**Problem statement**
Print every one of the records verbatim, omitting nothing.
• • • • •
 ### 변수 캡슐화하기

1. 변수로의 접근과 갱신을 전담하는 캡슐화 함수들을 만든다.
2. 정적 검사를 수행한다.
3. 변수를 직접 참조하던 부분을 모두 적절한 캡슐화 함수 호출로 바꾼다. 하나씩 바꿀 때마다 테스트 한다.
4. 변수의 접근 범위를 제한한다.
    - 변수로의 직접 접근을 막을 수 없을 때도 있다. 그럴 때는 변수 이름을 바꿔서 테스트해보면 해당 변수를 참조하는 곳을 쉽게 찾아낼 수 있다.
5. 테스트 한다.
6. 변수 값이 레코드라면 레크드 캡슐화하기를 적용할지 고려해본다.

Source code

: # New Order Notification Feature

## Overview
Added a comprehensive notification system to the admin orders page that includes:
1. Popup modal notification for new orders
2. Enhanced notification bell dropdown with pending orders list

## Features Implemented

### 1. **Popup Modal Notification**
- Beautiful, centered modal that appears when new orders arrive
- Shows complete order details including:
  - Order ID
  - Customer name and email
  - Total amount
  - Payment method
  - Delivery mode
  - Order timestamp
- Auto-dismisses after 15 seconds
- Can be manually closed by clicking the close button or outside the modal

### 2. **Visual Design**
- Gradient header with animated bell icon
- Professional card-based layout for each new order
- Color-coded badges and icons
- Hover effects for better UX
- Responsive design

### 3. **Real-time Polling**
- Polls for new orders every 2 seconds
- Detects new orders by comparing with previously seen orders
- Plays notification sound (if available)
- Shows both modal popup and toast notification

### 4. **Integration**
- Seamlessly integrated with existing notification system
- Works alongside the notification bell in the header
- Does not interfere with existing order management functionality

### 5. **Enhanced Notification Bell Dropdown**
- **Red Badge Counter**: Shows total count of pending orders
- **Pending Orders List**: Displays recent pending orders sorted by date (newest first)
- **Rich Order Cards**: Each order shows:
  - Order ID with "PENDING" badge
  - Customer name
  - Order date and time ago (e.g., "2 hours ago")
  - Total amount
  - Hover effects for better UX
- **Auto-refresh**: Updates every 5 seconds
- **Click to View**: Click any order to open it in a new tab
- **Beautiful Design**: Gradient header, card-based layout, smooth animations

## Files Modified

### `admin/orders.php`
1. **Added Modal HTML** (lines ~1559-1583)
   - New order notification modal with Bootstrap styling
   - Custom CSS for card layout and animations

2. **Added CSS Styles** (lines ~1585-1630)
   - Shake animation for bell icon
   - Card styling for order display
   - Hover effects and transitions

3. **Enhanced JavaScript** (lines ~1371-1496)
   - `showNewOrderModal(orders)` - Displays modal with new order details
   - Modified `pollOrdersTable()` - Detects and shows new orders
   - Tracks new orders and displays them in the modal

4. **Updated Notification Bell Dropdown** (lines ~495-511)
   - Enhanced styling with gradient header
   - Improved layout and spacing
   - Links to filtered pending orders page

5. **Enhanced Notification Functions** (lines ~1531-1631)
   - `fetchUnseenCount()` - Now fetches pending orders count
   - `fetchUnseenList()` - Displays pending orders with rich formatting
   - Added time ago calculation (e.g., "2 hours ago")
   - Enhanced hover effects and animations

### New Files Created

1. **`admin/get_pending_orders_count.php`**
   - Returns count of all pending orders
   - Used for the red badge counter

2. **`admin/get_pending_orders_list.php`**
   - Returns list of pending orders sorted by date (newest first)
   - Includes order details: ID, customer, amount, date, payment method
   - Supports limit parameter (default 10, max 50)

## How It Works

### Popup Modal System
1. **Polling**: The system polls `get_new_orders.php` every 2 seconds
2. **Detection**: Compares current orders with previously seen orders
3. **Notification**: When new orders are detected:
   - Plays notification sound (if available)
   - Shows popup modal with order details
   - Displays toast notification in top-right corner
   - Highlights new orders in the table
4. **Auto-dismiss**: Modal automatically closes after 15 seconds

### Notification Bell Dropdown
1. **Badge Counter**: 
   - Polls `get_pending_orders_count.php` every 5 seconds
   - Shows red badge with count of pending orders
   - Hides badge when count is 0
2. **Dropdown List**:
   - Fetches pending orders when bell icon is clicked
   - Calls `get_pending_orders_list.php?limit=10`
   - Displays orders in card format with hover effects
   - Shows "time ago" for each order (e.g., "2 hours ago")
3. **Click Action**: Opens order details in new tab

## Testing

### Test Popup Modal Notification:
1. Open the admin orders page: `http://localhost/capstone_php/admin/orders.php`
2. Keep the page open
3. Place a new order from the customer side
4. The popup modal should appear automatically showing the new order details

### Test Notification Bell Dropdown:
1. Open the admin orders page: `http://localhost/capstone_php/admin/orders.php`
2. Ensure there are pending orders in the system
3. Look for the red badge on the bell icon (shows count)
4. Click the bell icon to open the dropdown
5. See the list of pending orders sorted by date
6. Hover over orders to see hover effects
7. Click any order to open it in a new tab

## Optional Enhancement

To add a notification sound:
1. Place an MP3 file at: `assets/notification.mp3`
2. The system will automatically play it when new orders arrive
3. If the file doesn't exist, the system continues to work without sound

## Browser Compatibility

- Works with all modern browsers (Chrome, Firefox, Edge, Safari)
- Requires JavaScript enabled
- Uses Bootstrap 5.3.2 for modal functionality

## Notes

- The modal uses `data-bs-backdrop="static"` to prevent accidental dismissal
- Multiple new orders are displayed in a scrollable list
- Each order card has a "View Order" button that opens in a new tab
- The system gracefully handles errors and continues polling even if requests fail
• • • • •
**Answer to the exercise**
 ### 변수 캡슐화하기

1. 변수로의 접근과 갱신을 전담하는 캡슐화 함수들을 만든다.
2. 정적 검사를 수행한다.
3. 변수를 직접 참조하던 부분을 모두 적절한 캡슐화 함수 호출로 바꾼다. 하나씩 바꿀 때마다 테스트 한다.
4. 변수의 접근 범위를 제한한다.
    - 변수로의 직접 접근을 막을 수 없을 때도 있다. 그럴 때는 변수 이름을 바꿔서 테스트해보면 해당 변수를 참조하는 곳을 쉽게 찾아낼 수 있다.
5. 테스트 한다.
6. 변수 값이 레코드라면 레크드 캡슐화하기를 적용할지 고려해본다.

Source code

: # New Order Notification Feature

## Overview
Added a comprehensive notification system to the admin orders page that includes:
1. Popup modal notification for new orders
2. Enhanced notification bell dropdown with pending orders list

## Features Implemented

### 1. **Popup Modal Notification**
- Beautiful, centered modal that appears when new orders arrive
- Shows complete order details including:
  - Order ID
  - Customer name and email
  - Total amount
  - Payment method
  - Delivery mode
  - Order timestamp
- Auto-dismisses after 15 seconds
- Can be manually closed by clicking the close button or outside the modal

### 2. **Visual Design**
- Gradient header with animated bell icon
- Professional card-based layout for each new order
- Color-coded badges and icons
- Hover effects for better UX
- Responsive design

### 3. **Real-time Polling**
- Polls for new orders every 2 seconds
- Detects new orders by comparing with previously seen orders
- Plays notification sound (if available)
- Shows both modal popup and toast notification

### 4. **Integration**
- Seamlessly integrated with existing notification system
- Works alongside the notification bell in the header
- Does not interfere with existing order management functionality

### 5. **Enhanced Notification Bell Dropdown**
- **Red Badge Counter**: Shows total count of pending orders
- **Pending Orders List**: Displays recent pending orders sorted by date (newest first)
- **Rich Order Cards**: Each order shows:
  - Order ID with "PENDING" badge
  - Customer name
  - Order date and time ago (e.g., "2 hours ago")
  - Total amount
  - Hover effects for better UX
- **Auto-refresh**: Updates every 5 seconds
- **Click to View**: Click any order to open it in a new tab
- **Beautiful Design**: Gradient header, card-based layout, smooth animations

## Files Modified

### `admin/orders.php`
1. **Added Modal HTML** (lines ~1559-1583)
   - New order notification modal with Bootstrap styling
   - Custom CSS for card layout and animations

2. **Added CSS Styles** (lines ~1585-1630)
   - Shake animation for bell icon
   - Card styling for order display
   - Hover effects and transitions

3. **Enhanced JavaScript** (lines ~1371-1496)
   - `showNewOrderModal(orders)` - Displays modal with new order details
   - Modified `pollOrdersTable()` - Detects and shows new orders
   - Tracks new orders and displays them in the modal

4. **Updated Notification Bell Dropdown** (lines ~495-511)
   - Enhanced styling with gradient header
   - Improved layout and spacing
   - Links to filtered pending orders page

5. **Enhanced Notification Functions** (lines ~1531-1631)
   - `fetchUnseenCount()` - Now fetches pending orders count
   - `fetchUnseenList()` - Displays pending orders with rich formatting
   - Added time ago calculation (e.g., "2 hours ago")
   - Enhanced hover effects and animations

### New Files Created

1. **`admin/get_pending_orders_count.php`**
   - Returns count of all pending orders
   - Used for the red badge counter

2. **`admin/get_pending_orders_list.php`**
   - Returns list of pending orders sorted by date (newest first)
   - Includes order details: ID, customer, amount, date, payment method
   - Supports limit parameter (default 10, max 50)

## How It Works

### Popup Modal System
1. **Polling**: The system polls `get_new_orders.php` every 2 seconds
2. **Detection**: Compares current orders with previously seen orders
3. **Notification**: When new orders are detected:
   - Plays notification sound (if available)
   - Shows popup modal with order details
   - Displays toast notification in top-right corner
   - Highlights new orders in the table
4. **Auto-dismiss**: Modal automatically closes after 15 seconds

### Notification Bell Dropdown
1. **Badge Counter**: 
   - Polls `get_pending_orders_count.php` every 5 seconds
   - Shows red badge with count of pending orders
   - Hides badge when count is 0
2. **Dropdown List**:
   - Fetches pending orders when bell icon is clicked
   - Calls `get_pending_orders_list.php?limit=10`
   - Displays orders in card format with hover effects
   - Shows "time ago" for each order (e.g., "2 hours ago")
3. **Click Action**: Opens order details in new tab

## Testing

### Test Popup Modal Notification:
1. Open the admin orders page: `http://localhost/capstone_php/admin/orders.php`
2. Keep the page open
3. Place a new order from the customer side
4. The popup modal should appear automatically showing the new order details

### Test Notification Bell Dropdown:
1. Open the admin orders page: `http://localhost/capstone_php/admin/orders.php`
2. Ensure there are pending orders in the system
3. Look for the red badge on the bell icon (shows count)
4. Click the bell icon to open the dropdown
5. See the list of pending orders sorted by date
6. Hover over orders to see hover effects
7. Click any order to open it in a new tab

## Optional Enhancement

To add a notification sound:
1. Place an MP3 file at: `assets/notification.mp3`
2. The system will automatically play it when new orders arrive
3. If the file doesn't exist, the system continues to work without sound

## Browser Compatibility

- Works with all modern browsers (Chrome, Firefox, Edge, Safari)
- Requires JavaScript enabled
- Uses Bootstrap 5.3.2 for modal functionality

## Notes

- The modal uses `data-bs-backdrop="static"` to prevent accidental dismissal
- Multiple new orders are displayed in a scrollable list
- Each order card has a "View Order" button that opens in a new tab
- The system gracefully handles errors and continues polling even if requests fail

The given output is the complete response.